Water, ice and water vapor have vastly greater influences on
Earth’s temperatures, climate and weather than do carbon dioxide and all
the other atmospheric gases combined, Greenpeace cofounder Patrick
Moore notes. The oceans have 1,000 times more heat than the atmosphere.
Clouds both trap heat and reflect incoming solar energy. And scientists
still cannot separate human from natural factors in all this.
But Virginia Democrats insist there is a climate crisis, and are determined to end fossil fuels to prevent it.
Virginia’s
“carbon-free” bills would shut down some 6,200 megawatts of coal-based
electricity and ban construction of new gas-fired units. Meanwhile,
China already has 900,000 MW of coal-fired power plants, has another
200,000 MW under construction, is planning an additional 150,000 MW (all
in China),
Greenpeace reports,
and is building or financing numerous coal and gas power plants in
Africa and Asia. India already has hundreds of coal-fired units and is
planning nearly 400 more.
China and
India are building or planning to build hundreds of new airports, and to put millions more cars on their roads.

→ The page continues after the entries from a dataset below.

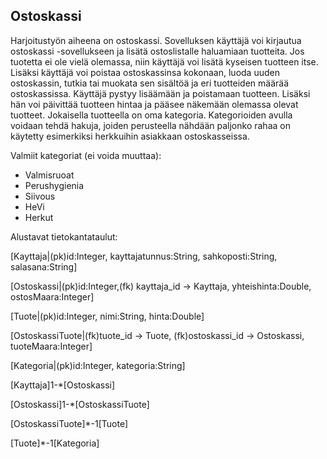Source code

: ## Ostoskassi 
 Harjoitustyön aiheena on ostoskassi. Sovelluksen käyttäjä voi kirjautua
ostoskassi -sovellukseen ja lisätä ostoslistalle haluamiaan tuotteita. Jos 
tuotetta ei ole vielä olemassa, niin käyttäjä voi lisätä kyseisen tuotteen 
itse. Lisäksi käyttäjä voi poistaa ostoskassinsa kokonaan, luoda uuden 
ostoskassin, tutkia tai muokata sen sisältöä ja eri tuotteiden määrää ostoskassissa.
Käyttäjä pystyy lisäämään ja poistamaan tuotteen. 
Lisäksi hän voi päivittää tuotteen hintaa ja pääsee näkemään olemassa olevat tuotteet.
Jokaisella tuotteella on oma kategoria. Kategorioiden avulla voidaan 
tehdä hakuja, joiden perusteella nähdään paljonko rahaa on käytetty
esimerkiksi herkkuihin asiakkaan ostoskasseissa.

Valmiit kategoriat (ei voida muuttaa):
* Valmisruoat
* Perushygienia
* Siivous
* HeVi
* Herkut
 
Alustavat tietokantataulut:

[Kayttaja|(pk)id:Integer, kayttajatunnus:String, sahkoposti:String, salasana:String]

[Ostoskassi|(pk)id:Integer,(fk) kayttaja_id -> Kayttaja, yhteishinta:Double, ostosMaara:Integer]

[Tuote|(pk)id:Integer, nimi:String, hinta:Double]

[OstoskassiTuote|(fk)tuote_id -> Tuote, (fk)ostoskassi_id -> Ostoskassi, tuoteMaara:Integer]

[Kategoria|(pk)id:Integer, kategoria:String]

[Kayttaja]1-*[Ostoskassi]

[Ostoskassi]1-*[OstoskassiTuote]

[OstoskassiTuote]*-1[Tuote]

[Tuote]*-1[Kategoria]

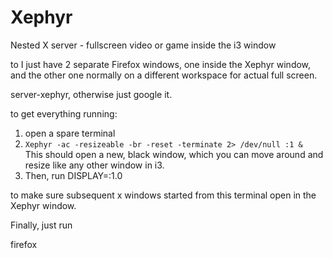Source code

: Xephyr
======

Nested X server - fullscreen video or game inside the i3 window

to I just have 2 separate Firefox windows, one inside the Xephyr window, and the other one normally on a different workspace for actual full screen.

server-xephyr, otherwise just google it.

to get everything running:
1. open a spare terminal
2. `Xephyr -ac -resizeable -br -reset -terminate 2> /dev/null :1 &`  
This should open a new, black window, which you can move around and resize like any other window in i3.  
3. Then, run DISPLAY=:1.0

to make sure subsequent x windows started from this terminal open in the Xephyr window.

Finally, just run

firefox
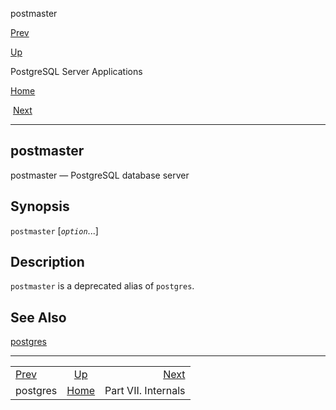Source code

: <div class="navheader" data-xmlns="http://www.w3.org/TR/xhtml1/transitional">

<span class="application" data-xmlns="http://www.w3.org/1999/xhtml">postmaster</span>

</div>

[Prev](app-postgres.html "postgres") 

[Up](reference-server.html "PostgreSQL Server Applications")

PostgreSQL Server
Applications

[Home](index.html "PostgreSQL 10.3 Documentation")

 [Next](internals.html "Part VII. Internals")

-----

<div id="APP-POSTMASTER" class="refentry">

<div class="titlepage">

</div>

<span id="id-1.9.5.14.1" class="indexterm"></span>

<div class="refnamediv">

## <span class="refentrytitle"><span class="application">postmaster</span></span>

postmaster — <span class="productname">PostgreSQL</span> database server

</div>

<div class="refsynopsisdiv">

## Synopsis

<div class="cmdsynopsis">

`postmaster` \[*`option`*...\]

</div>

</div>

<div id="id-1.9.5.14.5" class="refsect1">

## Description

`postmaster` is a deprecated alias of
`postgres`.

</div>

<div id="id-1.9.5.14.6" class="refsect1">

## See Also

[<span class="refentrytitle"><span class="application">postgres</span></span>](app-postgres.html "postgres")

</div>

</div>

<div class="navfooter">

-----

|                                           |                             |                        |
| :---------------------------------------- | :-------------------------: | ---------------------: |
| [Prev](app-postgres.html)                 | [Up](reference-server.html) | [Next](internals.html) |
| <span class="application">postgres</span> |     [Home](index.html)      |    Part VII. Internals |

</div>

So even if CO2 does play more than a minor role in
climate change, Virginia’s actions might reduce future warming by an
undetectable 0.001 to 0.01 degree. The bill’s details are revealing, and
troubling.
The nearly enacted law would close America’s newest and
cleanest coal-fired power plant,
unless it can slash CO2 emissions 83% by 2030, using still unproven
“carbon capture and storage” technology. But even if it worked, that
technology would cost millions per year to operate – and require
a third of the power plant’s electricity output to operate. Talk about not being free, especially for local residents.
To replace all the eradicated electricity, Virginia energy companies would install
5,200 MW of offshore wind turbines – apparently GE 12 MW
Haliade-X turbines
manufactured in a new factory in Guangdong Province, due south of
Wuhan. That would require 433 of these behemoths, each one rising 850
feet above the waves some 27 miles off the Norfolk-Virginia Beach
coastline, in 50-70 feet of water.
Constant saltwater and frequent storms will corrode the
turbines, causing them to perform worse every year. Actually getting
5,200 MW of electricity would require that the 433 turbines operate at
100% of rated capacity 24/7/365. If they work only half the time,
Virginia would need 866 monster turbines.
Climate activists and Big Wind developers expect up to 30,000 MW of offshore wind along the East Coast by 2030. That could mean
2,500 gargantuan Heliade-X turbines! The impacts on
radar, aviation, submarines,
surface shipping and fishing would be enormous. Turbine blades would
kill countless birds. Vibration noises and infrasound would impair whale
and dolphin sonar navigation systems for miles.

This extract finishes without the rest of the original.